WHAT THE EXERCISE ASKS:
The answer must be every line of the records in which the string "nettet" appears.

SOURCE DATA:

════════════════

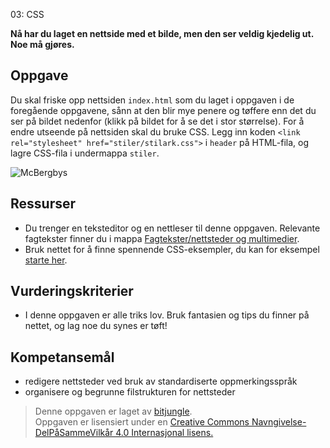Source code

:03: CSS

**Nå har du laget en nettside med et bilde, men den ser veldig kjedelig ut. Noe må gjøres.**

## Oppgave

Du skal friske opp nettsiden `index.html` som du laget i oppgaven i de foregående oppgavene, sånn at den blir mye penere og tøffere enn det du ser på bildet nedenfor (klikk på bildet for å se det i stor størrelse). For å endre utseende på nettsiden skal du bruke CSS. Legg inn koden `<link rel="stylesheet" href="stiler/stilark.css">` i `header` på HTML-fila, og lagre CSS-fila i undermappa `stiler`. 

![McBergbys](https://raw.githubusercontent.com/fagstoff/IT1/master/Bilder/McB04.png)

## Ressurser

* Du trenger en teksteditor og en nettleser til denne oppgaven. Relevante fagtekster finner du i mappa [Fagtekster/nettsteder og multimedier](https://github.com/bitjungle/IT1/tree/master/Fagtekster/nettsteder%20og%20multimedier).
* Bruk nettet for å finne spennende CSS-eksempler, du kan for eksempel [starte her](http://www.w3schools.com/css/css_examples.asp).

## Vurderingskriterier

* I denne oppgaven er alle triks lov. Bruk fantasien og tips du finner på nettet, og lag noe du synes er tøft!

## Kompetansemål

* redigere nettsteder ved bruk av standardiserte oppmerkingsspråk
* organisere og begrunne filstrukturen for nettsteder

>Denne oppgaven er laget av [bitjungle](https://github.com/bitjungle).  
>Oppgaven er lisensiert under en
>[Creative Commons Navngivelse-DelPåSammeVilkår 4.0 Internasjonal lisens.
](http://creativecommons.org/licenses/by-sa/4.0/)
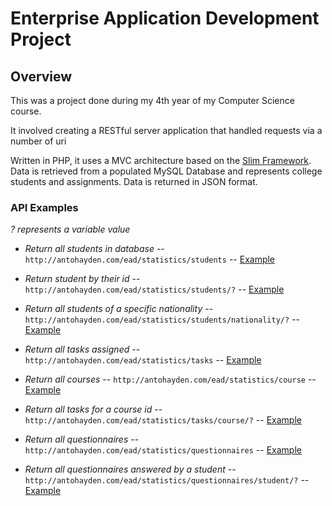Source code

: # Enterprise Application Development Project

		
## Overview
This was a project done during my 4th year of my Computer Science course.

It involved creating a RESTful server application that handled requests via a number of uri

Written in PHP, it uses a MVC architecture based on the [Slim Framework](https://www.slimframework.com/). Data is retrieved from a populated MySQL Database and represents college students and assignments. Data is returned in JSON format.

### API Examples
*? represents a variable value*

- *Return all students in database*
-- `http://antohayden.com/ead/statistics/students`
-- [Example](http://antohayden.com/ead/statistics/students)

- *Return student by their id*
-- `http://antohayden.com/ead/statistics/students/?`
-- [Example](http://antohayden.com/ead/statistics/students/2c458829fb4835cec11b0b8069ea6030a62a6eb2)

- *Return all students of a specific nationality*
-- `http://antohayden.com/ead/statistics/students/nationality/?`
-- [Example](http://antohayden.com/ead/statistics/students/nationality/Ireland)

- *Return all tasks assigned*
-- `http://antohayden.com/ead/statistics/tasks`
-- [Example](http://antohayden.com/ead/statistics/tasks)

- *Return all courses*
-- `http://antohayden.com/ead/statistics/course`
-- [Example](http://antohayden.com/ead/statistics/course)

- *Return all tasks for a course id*
-- `http://antohayden.com/ead/statistics/tasks/course/?`
-- [Example](http://antohayden.com/ead/statistics/tasks/course/4)

- *Return all questionnaires*
-- `http://antohayden.com/ead/statistics/questionnaires`
-- [Example](http://antohayden.com/ead/statistics/questionnaires)

- *Return all questionnaires answered by a student*
-- `http://antohayden.com/ead/statistics/questionnaires/student/?`
-- [Example](http://antohayden.com/ead/statistics/questionnaires/student/5103998213d65435ff532cda5aff9fcc34862d13)

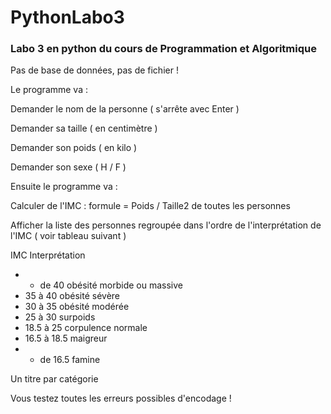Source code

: # PythonLabo3
### Labo 3 en python du cours de Programmation et Algoritmique

Pas de base de données, pas de fichier !

Le programme va :

Demander le nom de la personne ( s'arrête avec Enter )

Demander sa taille ( en centimètre )

Demander son poids ( en kilo )

Demander son sexe ( H / F )

Ensuite le programme va :

Calculer de l'IMC : formule = Poids / Taille2 de toutes les personnes

Afficher la liste des personnes regroupée dans l'ordre de l'interprétation de l'IMC ( voir tableau suivant )

IMC Interprétation
* + de 40 obésité morbide ou massive
* 35 à 40 obésité sévère
* 30 à 35 obésité modérée
* 25 à 30 surpoids
* 18.5 à 25 corpulence normale
* 16.5 à 18.5 maigreur
* - de 16.5 famine

Un titre par catégorie

Vous testez toutes les erreurs possibles d'encodage !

════════════════

OUTPUT BELOW:
* Bruk nettet for å finne spennende CSS-eksempler, du kan for eksempel [starte her](http://www.w3schools.com/css/css_examples.asp).
* I denne oppgaven er alle triks lov. Bruk fantasien og tips du finner på nettet, og lag noe du synes er tøft!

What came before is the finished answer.